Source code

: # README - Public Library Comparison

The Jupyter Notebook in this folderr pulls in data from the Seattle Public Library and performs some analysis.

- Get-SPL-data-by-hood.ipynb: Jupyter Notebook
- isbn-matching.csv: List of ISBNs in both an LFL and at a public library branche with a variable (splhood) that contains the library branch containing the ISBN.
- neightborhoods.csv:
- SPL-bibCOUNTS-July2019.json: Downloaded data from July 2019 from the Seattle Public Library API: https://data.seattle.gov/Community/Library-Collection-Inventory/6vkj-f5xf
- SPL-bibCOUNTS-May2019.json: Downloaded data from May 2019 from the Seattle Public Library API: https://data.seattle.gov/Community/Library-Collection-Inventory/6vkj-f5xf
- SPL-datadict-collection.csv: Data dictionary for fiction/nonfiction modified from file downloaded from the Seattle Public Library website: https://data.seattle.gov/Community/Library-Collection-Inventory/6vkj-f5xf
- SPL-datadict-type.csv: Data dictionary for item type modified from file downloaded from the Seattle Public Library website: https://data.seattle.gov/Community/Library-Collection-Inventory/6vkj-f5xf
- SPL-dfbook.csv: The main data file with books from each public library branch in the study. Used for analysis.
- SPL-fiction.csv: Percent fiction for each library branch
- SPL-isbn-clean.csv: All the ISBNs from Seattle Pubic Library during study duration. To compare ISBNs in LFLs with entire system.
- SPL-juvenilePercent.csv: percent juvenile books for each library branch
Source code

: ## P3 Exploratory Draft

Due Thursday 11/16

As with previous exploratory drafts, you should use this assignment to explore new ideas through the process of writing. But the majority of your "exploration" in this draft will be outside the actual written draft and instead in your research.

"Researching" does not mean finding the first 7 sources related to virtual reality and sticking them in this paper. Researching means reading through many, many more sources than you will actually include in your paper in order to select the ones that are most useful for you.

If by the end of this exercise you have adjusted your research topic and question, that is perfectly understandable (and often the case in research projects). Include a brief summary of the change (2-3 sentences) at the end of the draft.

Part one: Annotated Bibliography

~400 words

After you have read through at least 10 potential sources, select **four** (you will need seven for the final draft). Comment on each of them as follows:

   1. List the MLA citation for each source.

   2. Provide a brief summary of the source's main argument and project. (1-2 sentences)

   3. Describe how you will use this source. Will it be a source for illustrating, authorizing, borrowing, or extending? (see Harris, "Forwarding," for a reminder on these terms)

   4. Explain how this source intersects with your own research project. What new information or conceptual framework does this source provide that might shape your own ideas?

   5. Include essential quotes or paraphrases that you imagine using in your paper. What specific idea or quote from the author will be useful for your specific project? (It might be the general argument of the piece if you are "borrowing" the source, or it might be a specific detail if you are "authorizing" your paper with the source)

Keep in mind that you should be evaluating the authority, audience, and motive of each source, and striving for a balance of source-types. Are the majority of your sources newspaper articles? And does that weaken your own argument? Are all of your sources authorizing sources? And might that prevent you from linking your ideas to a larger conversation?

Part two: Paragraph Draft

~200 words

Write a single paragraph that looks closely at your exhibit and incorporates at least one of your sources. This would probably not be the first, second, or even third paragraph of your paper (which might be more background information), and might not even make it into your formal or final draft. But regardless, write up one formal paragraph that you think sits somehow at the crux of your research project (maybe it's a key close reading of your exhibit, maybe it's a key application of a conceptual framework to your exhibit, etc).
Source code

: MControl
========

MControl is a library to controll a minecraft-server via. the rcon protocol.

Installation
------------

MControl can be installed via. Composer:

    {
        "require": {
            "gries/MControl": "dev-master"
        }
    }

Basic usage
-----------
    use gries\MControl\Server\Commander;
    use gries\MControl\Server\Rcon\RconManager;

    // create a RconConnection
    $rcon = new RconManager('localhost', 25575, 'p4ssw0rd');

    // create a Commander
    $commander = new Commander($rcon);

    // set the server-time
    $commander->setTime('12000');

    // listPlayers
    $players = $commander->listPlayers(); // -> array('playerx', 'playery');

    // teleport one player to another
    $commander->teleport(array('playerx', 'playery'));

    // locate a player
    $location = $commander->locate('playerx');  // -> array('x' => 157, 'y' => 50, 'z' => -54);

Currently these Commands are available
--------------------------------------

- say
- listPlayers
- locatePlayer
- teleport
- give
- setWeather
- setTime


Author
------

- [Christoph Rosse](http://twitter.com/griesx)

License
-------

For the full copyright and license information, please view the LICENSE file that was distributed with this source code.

────

GOAL OF THE EXERCISE - Reproduce the material. Keep every word as written.

EXERCISE RESPONSE -
Source code

: # README - Public Library Comparison

The Jupyter Notebook in this folderr pulls in data from the Seattle Public Library and performs some analysis.

- Get-SPL-data-by-hood.ipynb: Jupyter Notebook
- isbn-matching.csv: List of ISBNs in both an LFL and at a public library branche with a variable (splhood) that contains the library branch containing the ISBN.
- neightborhoods.csv:
- SPL-bibCOUNTS-July2019.json: Downloaded data from July 2019 from the Seattle Public Library API: https://data.seattle.gov/Community/Library-Collection-Inventory/6vkj-f5xf
- SPL-bibCOUNTS-May2019.json: Downloaded data from May 2019 from the Seattle Public Library API: https://data.seattle.gov/Community/Library-Collection-Inventory/6vkj-f5xf
- SPL-datadict-collection.csv: Data dictionary for fiction/nonfiction modified from file downloaded from the Seattle Public Library website: https://data.seattle.gov/Community/Library-Collection-Inventory/6vkj-f5xf
- SPL-datadict-type.csv: Data dictionary for item type modified from file downloaded from the Seattle Public Library website: https://data.seattle.gov/Community/Library-Collection-Inventory/6vkj-f5xf
- SPL-dfbook.csv: The main data file with books from each public library branch in the study. Used for analysis.
- SPL-fiction.csv: Percent fiction for each library branch
- SPL-isbn-clean.csv: All the ISBNs from Seattle Pubic Library during study duration. To compare ISBNs in LFLs with entire system.
- SPL-juvenilePercent.csv: percent juvenile books for each library branch
Source code

: ## P3 Exploratory Draft

Due Thursday 11/16

As with previous exploratory drafts, you should use this assignment to explore new ideas through the process of writing. But the majority of your "exploration" in this draft will be outside the actual written draft and instead in your research.

"Researching" does not mean finding the first 7 sources related to virtual reality and sticking them in this paper. Researching means reading through many, many more sources than you will actually include in your paper in order to select the ones that are most useful for you.

If by the end of this exercise you have adjusted your research topic and question, that is perfectly understandable (and often the case in research projects). Include a brief summary of the change (2-3 sentences) at the end of the draft.

Part one: Annotated Bibliography

~400 words

After you have read through at least 10 potential sources, select **four** (you will need seven for the final draft). Comment on each of them as follows:

   1. List the MLA citation for each source.

   2. Provide a brief summary of the source's main argument and project. (1-2 sentences)

   3. Describe how you will use this source. Will it be a source for illustrating, authorizing, borrowing, or extending? (see Harris, "Forwarding," for a reminder on these terms)

   4. Explain how this source intersects with your own research project. What new information or conceptual framework does this source provide that might shape your own ideas?

   5. Include essential quotes or paraphrases that you imagine using in your paper. What specific idea or quote from the author will be useful for your specific project? (It might be the general argument of the piece if you are "borrowing" the source, or it might be a specific detail if you are "authorizing" your paper with the source)

Keep in mind that you should be evaluating the authority, audience, and motive of each source, and striving for a balance of source-types. Are the majority of your sources newspaper articles? And does that weaken your own argument? Are all of your sources authorizing sources? And might that prevent you from linking your ideas to a larger conversation?

Part two: Paragraph Draft

~200 words

Write a single paragraph that looks closely at your exhibit and incorporates at least one of your sources. This would probably not be the first, second, or even third paragraph of your paper (which might be more background information), and might not even make it into your formal or final draft. But regardless, write up one formal paragraph that you think sits somehow at the crux of your research project (maybe it's a key close reading of your exhibit, maybe it's a key application of a conceptual framework to your exhibit, etc).
Source code

: MControl
========

MControl is a library to controll a minecraft-server via. the rcon protocol.

Installation
------------

MControl can be installed via. Composer:

    {
        "require": {
            "gries/MControl": "dev-master"
        }
    }

Basic usage
-----------
    use gries\MControl\Server\Commander;
    use gries\MControl\Server\Rcon\RconManager;

    // create a RconConnection
    $rcon = new RconManager('localhost', 25575, 'p4ssw0rd');

    // create a Commander
    $commander = new Commander($rcon);

    // set the server-time
    $commander->setTime('12000');

    // listPlayers
    $players = $commander->listPlayers(); // -> array('playerx', 'playery');

    // teleport one player to another
    $commander->teleport(array('playerx', 'playery'));

    // locate a player
    $location = $commander->locate('playerx');  // -> array('x' => 157, 'y' => 50, 'z' => -54);

Currently these Commands are available
--------------------------------------

- say
- listPlayers
- locatePlayer
- teleport
- give
- setWeather
- setTime


Author
------

- [Christoph Rosse](http://twitter.com/griesx)

License
-------

For the full copyright and license information, please view the LICENSE file that was distributed with this source code.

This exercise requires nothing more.